**Problem statement:**
The entries below are to be given back exactly, with images excluded.

(Supplied entries begins)

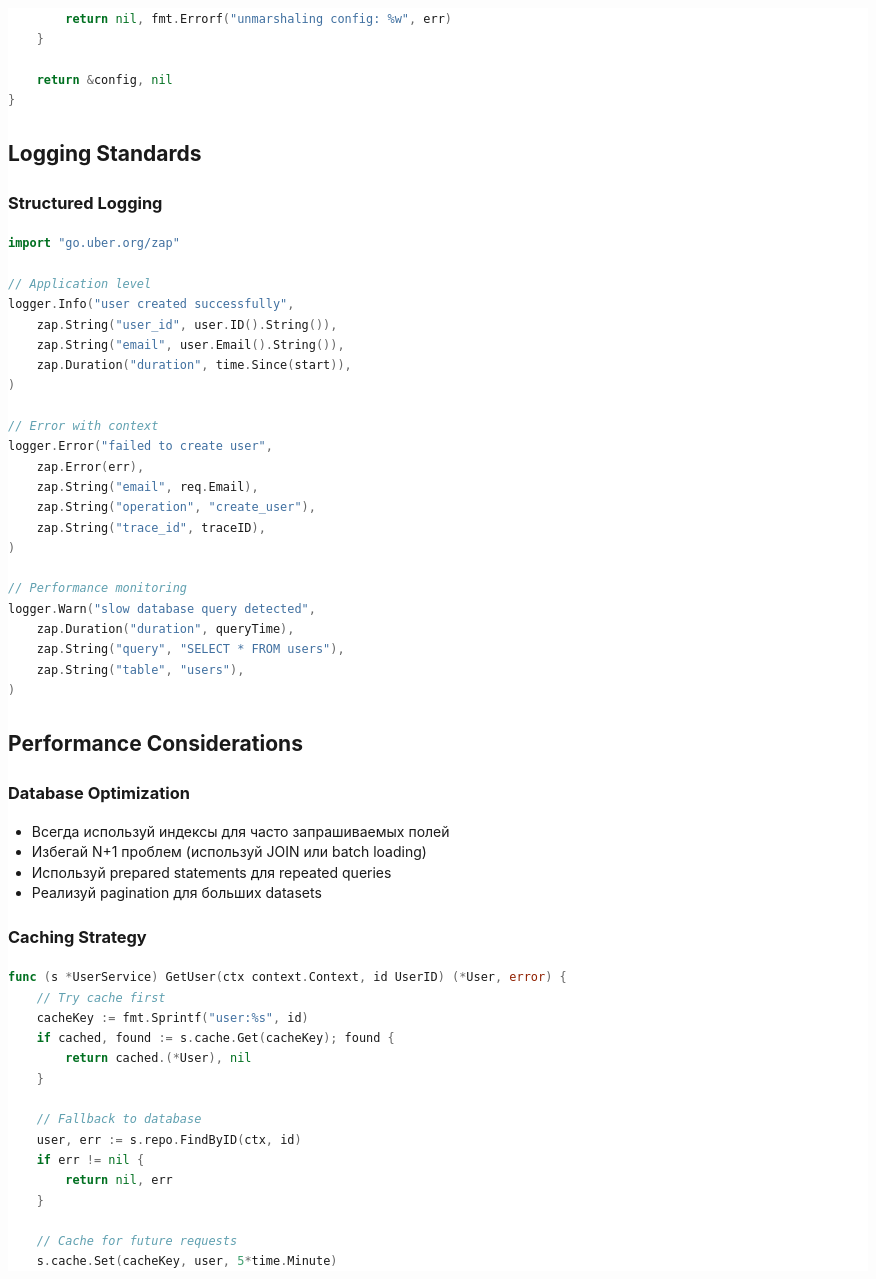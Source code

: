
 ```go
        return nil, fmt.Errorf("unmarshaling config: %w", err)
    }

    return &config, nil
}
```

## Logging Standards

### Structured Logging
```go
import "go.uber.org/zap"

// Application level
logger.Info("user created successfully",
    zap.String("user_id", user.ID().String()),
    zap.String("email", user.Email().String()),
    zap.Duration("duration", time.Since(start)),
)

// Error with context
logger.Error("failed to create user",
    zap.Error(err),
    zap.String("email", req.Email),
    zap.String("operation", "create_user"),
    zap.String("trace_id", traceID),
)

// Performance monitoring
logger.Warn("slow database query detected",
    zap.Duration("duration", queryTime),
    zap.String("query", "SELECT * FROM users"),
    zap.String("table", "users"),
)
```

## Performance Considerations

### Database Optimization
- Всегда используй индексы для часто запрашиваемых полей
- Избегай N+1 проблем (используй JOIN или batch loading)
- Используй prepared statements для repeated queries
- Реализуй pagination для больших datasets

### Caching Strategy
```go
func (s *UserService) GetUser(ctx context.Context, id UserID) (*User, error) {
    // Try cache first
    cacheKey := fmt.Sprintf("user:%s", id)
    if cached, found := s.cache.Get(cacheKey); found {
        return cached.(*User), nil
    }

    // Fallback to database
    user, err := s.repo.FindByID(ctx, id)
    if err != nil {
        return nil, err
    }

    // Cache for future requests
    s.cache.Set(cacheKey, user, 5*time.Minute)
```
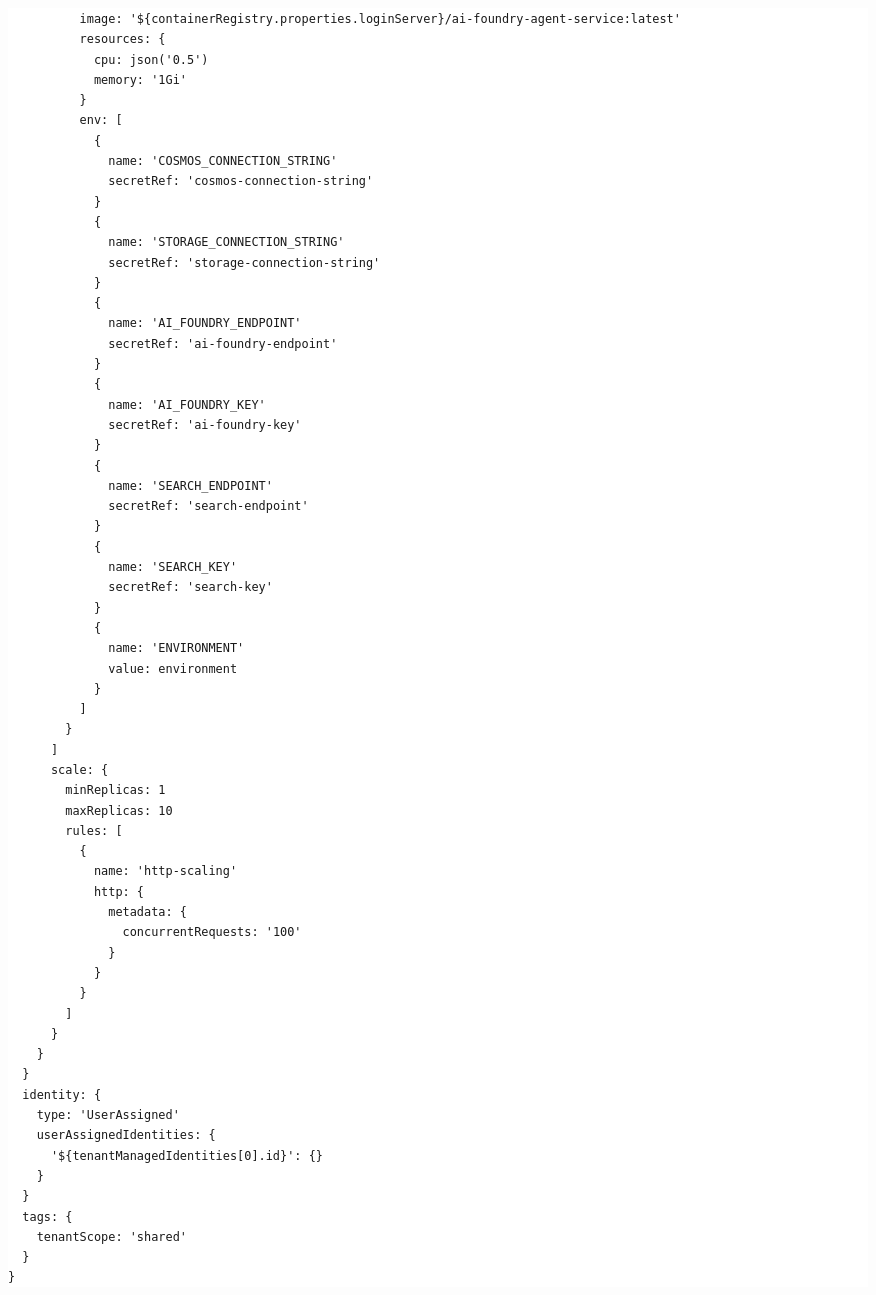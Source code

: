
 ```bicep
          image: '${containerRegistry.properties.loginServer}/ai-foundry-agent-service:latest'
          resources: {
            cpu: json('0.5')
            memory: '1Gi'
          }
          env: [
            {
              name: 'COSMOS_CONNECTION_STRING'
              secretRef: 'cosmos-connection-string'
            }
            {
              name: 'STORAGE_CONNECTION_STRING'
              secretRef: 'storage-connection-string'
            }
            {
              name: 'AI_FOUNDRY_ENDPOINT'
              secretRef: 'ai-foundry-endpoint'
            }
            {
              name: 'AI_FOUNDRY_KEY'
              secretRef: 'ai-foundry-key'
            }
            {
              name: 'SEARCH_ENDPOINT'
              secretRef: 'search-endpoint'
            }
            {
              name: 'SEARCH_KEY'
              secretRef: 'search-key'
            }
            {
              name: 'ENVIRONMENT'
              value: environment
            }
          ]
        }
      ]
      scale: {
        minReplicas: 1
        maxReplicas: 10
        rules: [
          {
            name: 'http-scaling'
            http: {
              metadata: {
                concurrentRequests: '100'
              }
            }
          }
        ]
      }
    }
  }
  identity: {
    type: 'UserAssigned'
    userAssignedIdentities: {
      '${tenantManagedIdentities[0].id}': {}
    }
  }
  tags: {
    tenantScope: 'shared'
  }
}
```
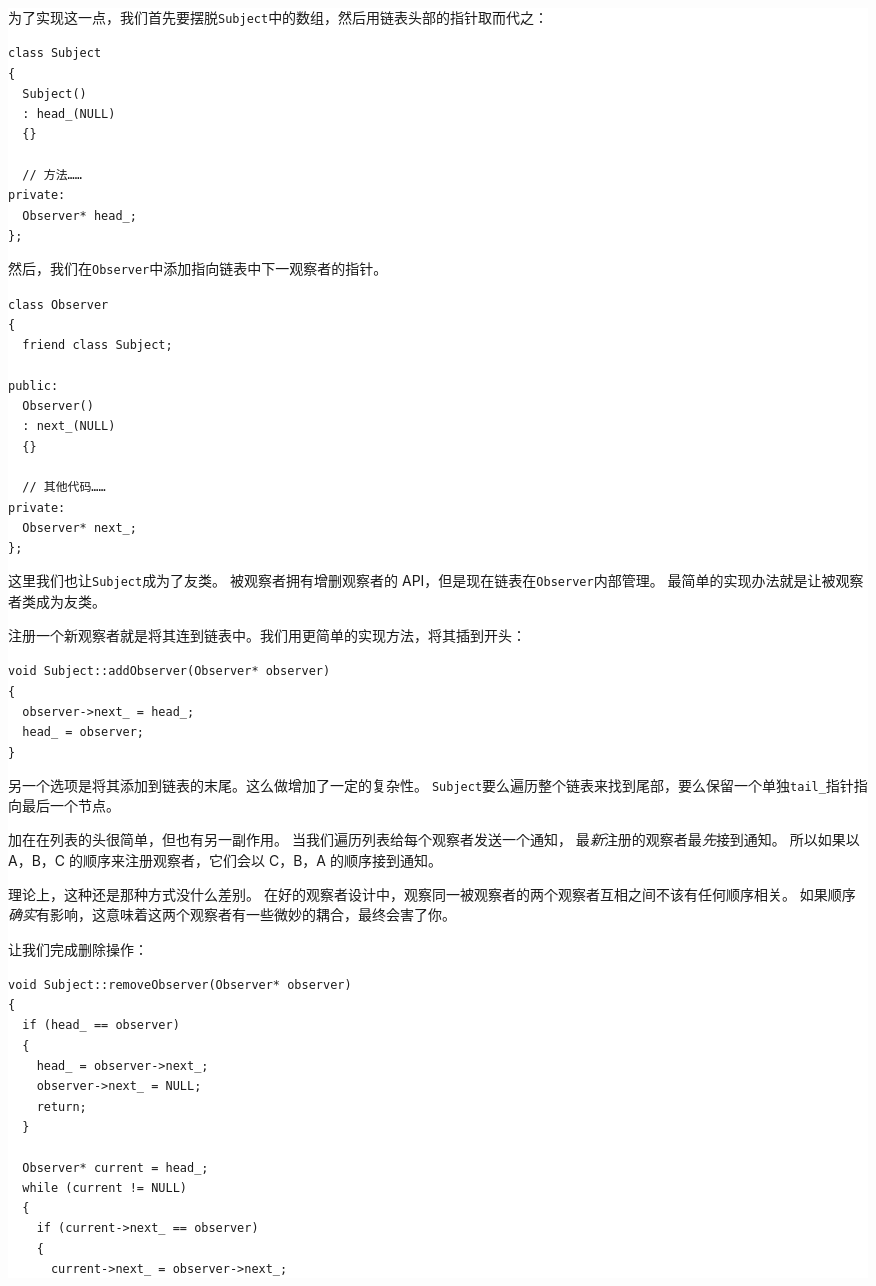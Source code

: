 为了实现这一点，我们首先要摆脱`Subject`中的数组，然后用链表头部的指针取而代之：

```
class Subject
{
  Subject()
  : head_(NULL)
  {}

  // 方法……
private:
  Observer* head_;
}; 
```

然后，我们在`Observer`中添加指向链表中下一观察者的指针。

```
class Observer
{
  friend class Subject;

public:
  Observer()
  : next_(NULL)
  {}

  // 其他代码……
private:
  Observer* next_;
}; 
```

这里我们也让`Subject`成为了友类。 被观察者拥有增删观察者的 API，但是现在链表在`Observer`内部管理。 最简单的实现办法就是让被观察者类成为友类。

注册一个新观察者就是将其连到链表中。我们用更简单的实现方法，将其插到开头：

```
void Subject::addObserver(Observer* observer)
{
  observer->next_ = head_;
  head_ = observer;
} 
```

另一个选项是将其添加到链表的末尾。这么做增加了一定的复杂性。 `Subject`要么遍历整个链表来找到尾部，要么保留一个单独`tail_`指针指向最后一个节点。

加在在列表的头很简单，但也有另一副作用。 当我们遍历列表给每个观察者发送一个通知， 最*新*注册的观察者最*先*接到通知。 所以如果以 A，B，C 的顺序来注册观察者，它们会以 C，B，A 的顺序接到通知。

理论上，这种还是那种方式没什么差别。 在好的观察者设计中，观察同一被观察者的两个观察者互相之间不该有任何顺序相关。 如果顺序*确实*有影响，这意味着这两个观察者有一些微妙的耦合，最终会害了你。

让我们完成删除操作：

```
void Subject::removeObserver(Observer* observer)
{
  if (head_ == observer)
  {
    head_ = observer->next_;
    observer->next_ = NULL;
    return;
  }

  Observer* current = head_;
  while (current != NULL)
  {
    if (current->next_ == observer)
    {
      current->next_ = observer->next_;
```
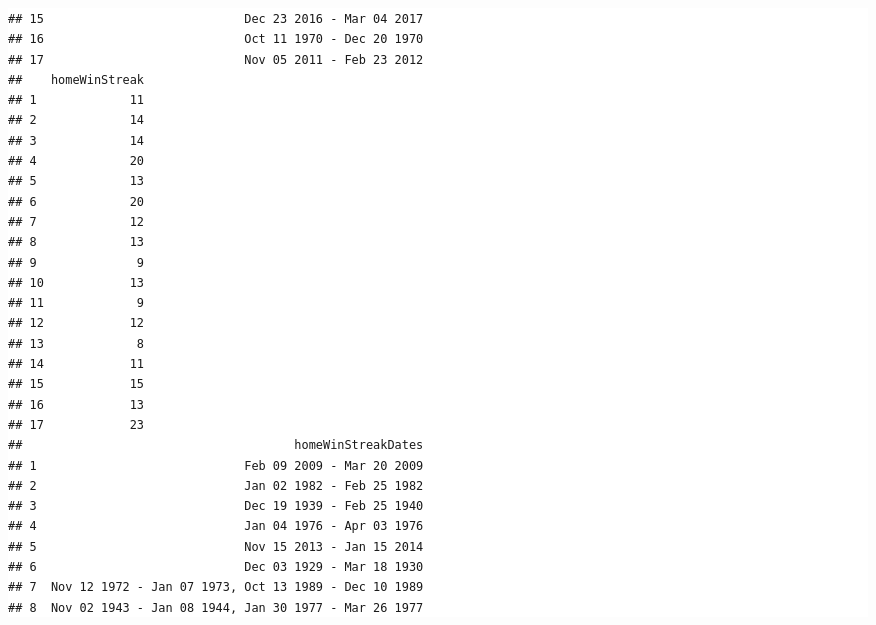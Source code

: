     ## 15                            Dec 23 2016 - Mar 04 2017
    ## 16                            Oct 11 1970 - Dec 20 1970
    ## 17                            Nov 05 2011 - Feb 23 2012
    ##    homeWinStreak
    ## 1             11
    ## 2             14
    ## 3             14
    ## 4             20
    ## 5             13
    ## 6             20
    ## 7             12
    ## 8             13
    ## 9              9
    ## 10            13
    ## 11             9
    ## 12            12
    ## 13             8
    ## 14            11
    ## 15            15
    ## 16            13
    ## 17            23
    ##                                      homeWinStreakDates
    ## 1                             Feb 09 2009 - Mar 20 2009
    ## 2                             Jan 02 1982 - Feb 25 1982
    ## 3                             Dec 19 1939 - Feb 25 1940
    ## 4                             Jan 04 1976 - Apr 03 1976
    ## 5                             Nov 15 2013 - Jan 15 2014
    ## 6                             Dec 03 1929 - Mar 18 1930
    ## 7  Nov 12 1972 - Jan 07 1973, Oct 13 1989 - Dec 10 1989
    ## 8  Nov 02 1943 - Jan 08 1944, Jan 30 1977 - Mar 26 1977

(Supplied entries ends)

**Solved exercise:**
Source code

:
 ```go
        return nil, fmt.Errorf("unmarshaling config: %w", err)
    }

    return &config, nil
}
```

## Logging Standards

### Structured Logging
```go
import "go.uber.org/zap"

// Application level
logger.Info("user created successfully",
    zap.String("user_id", user.ID().String()),
    zap.String("email", user.Email().String()),
    zap.Duration("duration", time.Since(start)),
)

// Error with context
logger.Error("failed to create user",
    zap.Error(err),
    zap.String("email", req.Email),
    zap.String("operation", "create_user"),
    zap.String("trace_id", traceID),
)

// Performance monitoring
logger.Warn("slow database query detected",
    zap.Duration("duration", queryTime),
    zap.String("query", "SELECT * FROM users"),
    zap.String("table", "users"),
)
```

## Performance Considerations

### Database Optimization
- Всегда используй индексы для часто запрашиваемых полей
- Избегай N+1 проблем (используй JOIN или batch loading)
- Используй prepared statements для repeated queries
- Реализуй pagination для больших datasets

### Caching Strategy
```go
func (s *UserService) GetUser(ctx context.Context, id UserID) (*User, error) {
    // Try cache first
    cacheKey := fmt.Sprintf("user:%s", id)
    if cached, found := s.cache.Get(cacheKey); found {
        return cached.(*User), nil
    }

    // Fallback to database
    user, err := s.repo.FindByID(ctx, id)
    if err != nil {
        return nil, err
    }

    // Cache for future requests
    s.cache.Set(cacheKey, user, 5*time.Minute)
```
Source code

:
 ```bicep
          image: '${containerRegistry.properties.loginServer}/ai-foundry-agent-service:latest'
          resources: {
            cpu: json('0.5')
            memory: '1Gi'
          }
          env: [
            {
              name: 'COSMOS_CONNECTION_STRING'
              secretRef: 'cosmos-connection-string'
            }
            {
              name: 'STORAGE_CONNECTION_STRING'
              secretRef: 'storage-connection-string'
            }
            {
              name: 'AI_FOUNDRY_ENDPOINT'
              secretRef: 'ai-foundry-endpoint'
            }
            {
              name: 'AI_FOUNDRY_KEY'
              secretRef: 'ai-foundry-key'
            }
            {
              name: 'SEARCH_ENDPOINT'
              secretRef: 'search-endpoint'
            }
            {
              name: 'SEARCH_KEY'
              secretRef: 'search-key'
            }
            {
              name: 'ENVIRONMENT'
              value: environment
            }
          ]
        }
      ]
      scale: {
        minReplicas: 1
        maxReplicas: 10
        rules: [
          {
            name: 'http-scaling'
            http: {
              metadata: {
                concurrentRequests: '100'
              }
            }
          }
        ]
      }
    }
  }
  identity: {
    type: 'UserAssigned'
    userAssignedIdentities: {
      '${tenantManagedIdentities[0].id}': {}
    }
  }
  tags: {
    tenantScope: 'shared'
  }
}
```
Source code

: 为了实现这一点，我们首先要摆脱`Subject`中的数组，然后用链表头部的指针取而代之：

```
class Subject
{
  Subject()
  : head_(NULL)
  {}

  // 方法……
private:
  Observer* head_;
}; 
```

然后，我们在`Observer`中添加指向链表中下一观察者的指针。

```
class Observer
{
  friend class Subject;

public:
  Observer()
  : next_(NULL)
  {}

  // 其他代码……
private:
  Observer* next_;
}; 
```

这里我们也让`Subject`成为了友类。 被观察者拥有增删观察者的 API，但是现在链表在`Observer`内部管理。 最简单的实现办法就是让被观察者类成为友类。

注册一个新观察者就是将其连到链表中。我们用更简单的实现方法，将其插到开头：

```
void Subject::addObserver(Observer* observer)
{
  observer->next_ = head_;
  head_ = observer;
} 
```

另一个选项是将其添加到链表的末尾。这么做增加了一定的复杂性。 `Subject`要么遍历整个链表来找到尾部，要么保留一个单独`tail_`指针指向最后一个节点。

加在在列表的头很简单，但也有另一副作用。 当我们遍历列表给每个观察者发送一个通知， 最*新*注册的观察者最*先*接到通知。 所以如果以 A，B，C 的顺序来注册观察者，它们会以 C，B，A 的顺序接到通知。

理论上，这种还是那种方式没什么差别。 在好的观察者设计中，观察同一被观察者的两个观察者互相之间不该有任何顺序相关。 如果顺序*确实*有影响，这意味着这两个观察者有一些微妙的耦合，最终会害了你。

让我们完成删除操作：

```
void Subject::removeObserver(Observer* observer)
{
  if (head_ == observer)
  {
    head_ = observer->next_;
    observer->next_ = NULL;
    return;
  }

  Observer* current = head_;
  while (current != NULL)
  {
    if (current->next_ == observer)
    {
      current->next_ = observer->next_;
```
Source code

:     ## 15                            Dec 23 2016 - Mar 04 2017
    ## 16                            Oct 11 1970 - Dec 20 1970
    ## 17                            Nov 05 2011 - Feb 23 2012
    ##    homeWinStreak
    ## 1             11
    ## 2             14
    ## 3             14
    ## 4             20
    ## 5             13
    ## 6             20
    ## 7             12
    ## 8             13
    ## 9              9
    ## 10            13
    ## 11             9
    ## 12            12
    ## 13             8
    ## 14            11
    ## 15            15
    ## 16            13
    ## 17            23
    ##                                      homeWinStreakDates
    ## 1                             Feb 09 2009 - Mar 20 2009
    ## 2                             Jan 02 1982 - Feb 25 1982
    ## 3                             Dec 19 1939 - Feb 25 1940
    ## 4                             Jan 04 1976 - Apr 03 1976
    ## 5                             Nov 15 2013 - Jan 15 2014
    ## 6                             Dec 03 1929 - Mar 18 1930
    ## 7  Nov 12 1972 - Jan 07 1973, Oct 13 1989 - Dec 10 1989
    ## 8  Nov 02 1943 - Jan 08 1944, Jan 30 1977 - Mar 26 1977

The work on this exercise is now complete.